Während des Sommers reißen die Wölfe hauptsächlich Kleinvieh, namentlich Schafe und Ziegen nieder; doch ist der Schaden, welchen sie um diese Zeit anrichten, nicht so bedeutend, als man denken sollte. Der Wald selbst bietet ihnen in den warmen Monaten gar Mancherlei, namentlich Hasen, Füchse, Igel, möglicherweise auch Mäuse und andere freilebende Säugethiere, außerdem Haselhühner, deren Eier und Junge, ein Aas etc. Wenn aber der Herbst kommt, umschleichen sie das draußen noch weidende Vieh ununterbrochen und schonen weder große noch kleine Herdenthiere. Nur an Schweine wagen sie sich selten, nämlich bloß dann, wenn ein Stück der borstigen Herde sich von den übrigen verliert, und mehrere der Raubthiere zusammen sind, um es niederzureißen. Eine größere, geschlossene Schweineherde dagegen bleibt, wie in Spanien, wo ich genau dasselbe erfuhr, regelmäßig von Wölfen verschont, wird sogar von diesen ängstlich gemieden. Denn die tapferen Hausthiere stehen muthig ein für das Wohl der Gesammtheit, alle für einen, und bearbeiten den bösen Wolf, welcher sich erfrechen sollte, unter ihnen einzufallen, mit den Hauzähnen so wacker, daß er alle Räubergelüste vergißt und nur daran denkt, sein auf’s Höchste bedrohtes Leben in Sicherheit zu bringen.
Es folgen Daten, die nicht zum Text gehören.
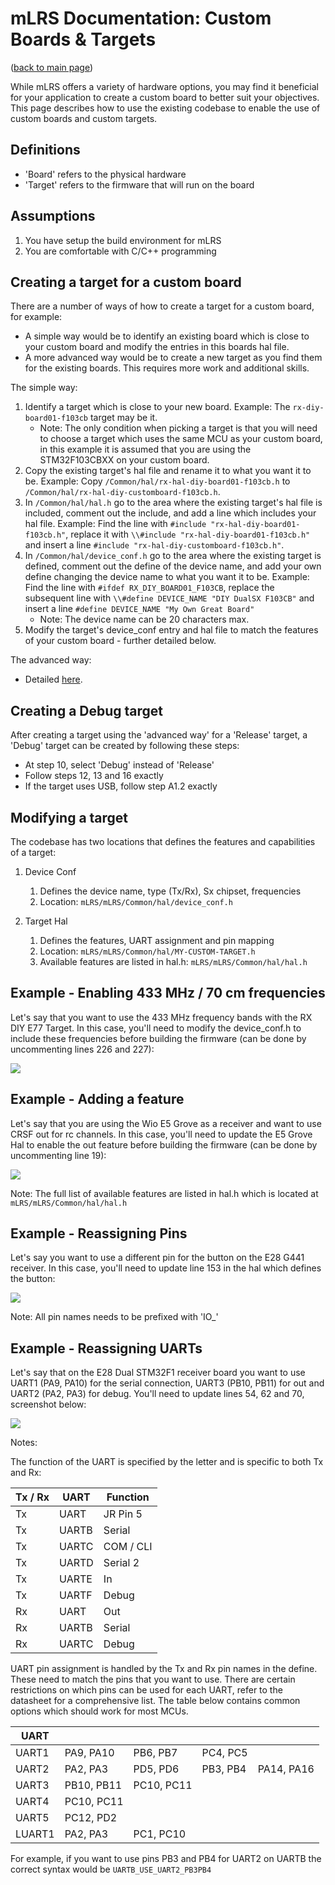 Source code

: # mLRS Documentation: Custom Boards & Targets #

([back to main page](../README.md))

While mLRS offers a variety of hardware options, you may find it beneficial for your application to create a custom board to better suit your objectives.  This page describes how to use the existing codebase to enable the use of custom boards and custom targets.

## Definitions

- 'Board' refers to the physical hardware
- 'Target' refers to the firmware that will run on the board

## Assumptions

1. You have setup the build environment for mLRS
2. You are comfortable with C/C++ programming

## Creating a target for a custom board

There are a number of ways of how to create a target for a custom board, for example:
- A simple way would be to identify an existing board which is close to your custom board and modify the entries in this boards hal file.
- A more advanced way would be to create a new target as you find them for the existing boards. This requires more work and additional skills.

The simple way:

1. Identify a target which is close to your new board. Example: The `rx-diy-board01-f103cb` target may be it.
    - Note: The only condition when picking a target is that you will need to choose a target which uses the same MCU as your custom board, in this example it is assumed that you are using the STM32F103CBXX on your custom board.
2. Copy the existing target's hal file and rename it to what you want it to be. Example: Copy `/Common/hal/rx-hal-diy-board01-f103cb.h` to `/Common/hal/rx-hal-diy-customboard-f103cb.h`.
3. In `/Common/hal/hal.h` go to the area where the existing target's hal file is included, comment out the include, and add a line which includes your hal file. Example: Find the line with `#include "rx-hal-diy-board01-f103cb.h"`, replace it with `\\#include "rx-hal-diy-board01-f103cb.h"` and insert a line `#include "rx-hal-diy-customboard-f103cb.h"`.
4. In `/Common/hal/device_conf.h` go to the area where the existing target is defined, comment out the define of the device name, and add your own define changing the device name to what you want it to be. Example: Find the line with `#ifdef RX_DIY_BOARD01_F103CB`, replace the subsequent line with `\\#define DEVICE_NAME "DIY DualSX F103CB"` and insert a line `#define DEVICE_NAME "My Own Great Board"`
    - Note: The device name can be 20 characters max.
5. Modify the target's device_conf entry and hal file to match the features of your custom board - further detailed below.

The advanced way:

- Detailed [here](https://github.com/olliw42/mLRS/blob/main/mLRS/CREATE_TARGET_INSTRUCTIONS.md).

## Creating a Debug target

After creating a target using the 'advanced way' for a 'Release' target, a 'Debug' target can be created by following these steps:

- At step 10, select 'Debug' instead of 'Release'
- Follow steps 12, 13 and 16 exactly
- If the target uses USB, follow step A1.2 exactly

## Modifying a target

The codebase has two locations that defines the features and capabilities of a target:
1. Device Conf
    1. Defines the device name, type (Tx/Rx), Sx chipset, frequencies
    2. Location: `mLRS/mLRS/Common/hal/device_conf.h`
        
2. Target Hal
    1. Defines the features, UART assignment and pin mapping
    2. Location: `mLRS/mLRS/Common/hal/MY-CUSTOM-TARGET.h`
    3. Available features are listed in hal.h: `mLRS/mLRS/Common/hal/hal.h`

## Example - Enabling 433 MHz / 70 cm frequencies

Let's say that you want to use the 433 MHz frequency bands with the RX DIY E77 Target.  In this case, you'll need to modify the device_conf.h to include these frequencies before building the firmware (can be done by uncommenting lines 226 and 227):

<img src="images/E77_Device_Conf.png">

## Example - Adding a feature

Let's say that you are using the Wio E5 Grove as a receiver and want to use CRSF out for rc channels.  In this case, you'll need to update the E5 Grove Hal to enable the out feature before building the firmware (can be done by uncommenting line 19):

<img src="images/E5_Hal_19.png">

Note: The full list of available features are listed in hal.h which is located at `mLRS/mLRS/Common/hal/hal.h`

## Example - Reassigning Pins

Let's say you want to use a different pin for the button on the E28 G441 receiver.  In this case, you'll need to update line 153 in the hal which defines the button:

<img src="images/E28_G441_Hal_153.png">

Note:  All pin names needs to be prefixed with 'IO_'

## Example - Reassigning UARTs

Let's say that on the E28 Dual STM32F1 receiver board you want to use UART1 (PA9, PA10) for the serial connection, UART3 (PB10, PB11) for out and UART2 (PA2, PA3) for debug.  You'll need to update lines 54, 62 and 70, screenshot below:

<img src="images/E28_Dual_UART.png">

Notes:

The function of the UART is specified by the letter and is specific to both Tx and Rx:

Tx / Rx | UART   | Function     |                                                   
------- | ------ | ------------ |
Tx      | UART   | JR Pin 5     |
Tx      | UARTB  | Serial       |
Tx      | UARTC  | COM / CLI    |
Tx      | UARTD  | Serial 2     |
Tx      | UARTE  | In           |
Tx      | UARTF  | Debug        |
Rx      | UART   | Out          |
Rx      | UARTB  | Serial       |
Rx      | UARTC  | Debug        |

UART pin assignment is handled by the Tx and Rx pin names in the define.  These need to match the pins that you want to use.  There are certain restrictions on which pins can be used for each UART, refer to the datasheet for a comprehensive list. The table below contains common options which should work for most MCUs.

UART    |            |             |           |             |
------- | ---------- | ----------- | --------- | ----------- |
UART1   | PA9, PA10  | PB6, PB7    | PC4, PC5  |             |
UART2   | PA2, PA3   | PD5, PD6    | PB3, PB4  | PA14, PA16  |
UART3   | PB10, PB11 | PC10, PC11  |           |             |
UART4   | PC10, PC11 |             |           |             |
UART5   | PC12, PD2  |             |           |             |
LUART1  | PA2, PA3   | PC1, PC10   |           |             |

For example, if you want to use pins PB3 and PB4 for UART2 on UARTB the correct syntax would be `UARTB_USE_UART2_PB3PB4`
Versäumt er den rechten Augenblick, so wird er von den erbosten Schweinen unbarmherzig niedergemacht und dann mit demselben Behagen verzehrt, welches ein Schweinebraten bei ihm erwecken mag. So erklärt es sich, daß man da, wo Schweine im Walde weiden, fast nie einen Wolf spürt, und andererseits wird es verständlich, daß der Jäger, welcher mit seinen Hunden zufällig in die Nähe einer Schweineherde geräth, nicht minder ernste Gefahr läuft als die Wölfe. Denn die Schweine sehen in den Hunden so nahe Verwandte der von ihnen gefürchteten Raubthiere, daß sie sich eben so gut auf jene stürzen wie auf diese und, einmal wüthend geworden, auch den zum Schutze seiner treuen Gehülfen herbeieilenden Jäger nicht schonen.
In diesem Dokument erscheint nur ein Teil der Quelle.